- Activity:
In the entries that follow, the first line to write out is the one containing "where the keyframe", and the last is the one containing "Selecting an interval, similar". Reproduce that stretch exactly, with nothing before or after it.
───
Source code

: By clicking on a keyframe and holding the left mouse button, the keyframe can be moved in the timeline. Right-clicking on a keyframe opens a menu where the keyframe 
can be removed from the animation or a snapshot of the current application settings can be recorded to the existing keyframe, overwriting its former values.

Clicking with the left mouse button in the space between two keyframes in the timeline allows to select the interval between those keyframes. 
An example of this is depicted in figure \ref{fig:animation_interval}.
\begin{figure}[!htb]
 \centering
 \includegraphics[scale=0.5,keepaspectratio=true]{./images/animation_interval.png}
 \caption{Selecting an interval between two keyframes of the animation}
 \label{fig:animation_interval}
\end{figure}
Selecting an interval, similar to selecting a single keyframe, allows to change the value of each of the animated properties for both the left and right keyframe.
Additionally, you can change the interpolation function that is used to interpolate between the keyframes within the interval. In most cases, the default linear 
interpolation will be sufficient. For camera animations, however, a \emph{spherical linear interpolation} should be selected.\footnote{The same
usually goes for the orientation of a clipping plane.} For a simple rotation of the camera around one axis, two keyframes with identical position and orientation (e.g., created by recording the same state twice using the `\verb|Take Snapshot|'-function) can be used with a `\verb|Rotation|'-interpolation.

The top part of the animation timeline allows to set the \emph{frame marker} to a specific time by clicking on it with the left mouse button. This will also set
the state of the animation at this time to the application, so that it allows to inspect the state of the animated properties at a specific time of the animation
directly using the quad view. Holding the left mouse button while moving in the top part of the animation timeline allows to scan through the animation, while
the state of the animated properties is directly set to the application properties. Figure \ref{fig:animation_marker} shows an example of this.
───
- Result below:
: By clicking on a keyframe and holding the left mouse button, the keyframe can be moved in the timeline. Right-clicking on a keyframe opens a menu where the keyframe 
can be removed from the animation or a snapshot of the current application settings can be recorded to the existing keyframe, overwriting its former values.

Clicking with the left mouse button in the space between two keyframes in the timeline allows to select the interval between those keyframes. 
An example of this is depicted in figure \ref{fig:animation_interval}.
\begin{figure}[!htb]
 \centering
 \includegraphics[scale=0.5,keepaspectratio=true]{./images/animation_interval.png}
 \caption{Selecting an interval between two keyframes of the animation}
 \label{fig:animation_interval}
\end{figure}
Selecting an interval, similar to selecting a single keyframe, allows to change the value of each of the animated properties for both the left and right keyframe.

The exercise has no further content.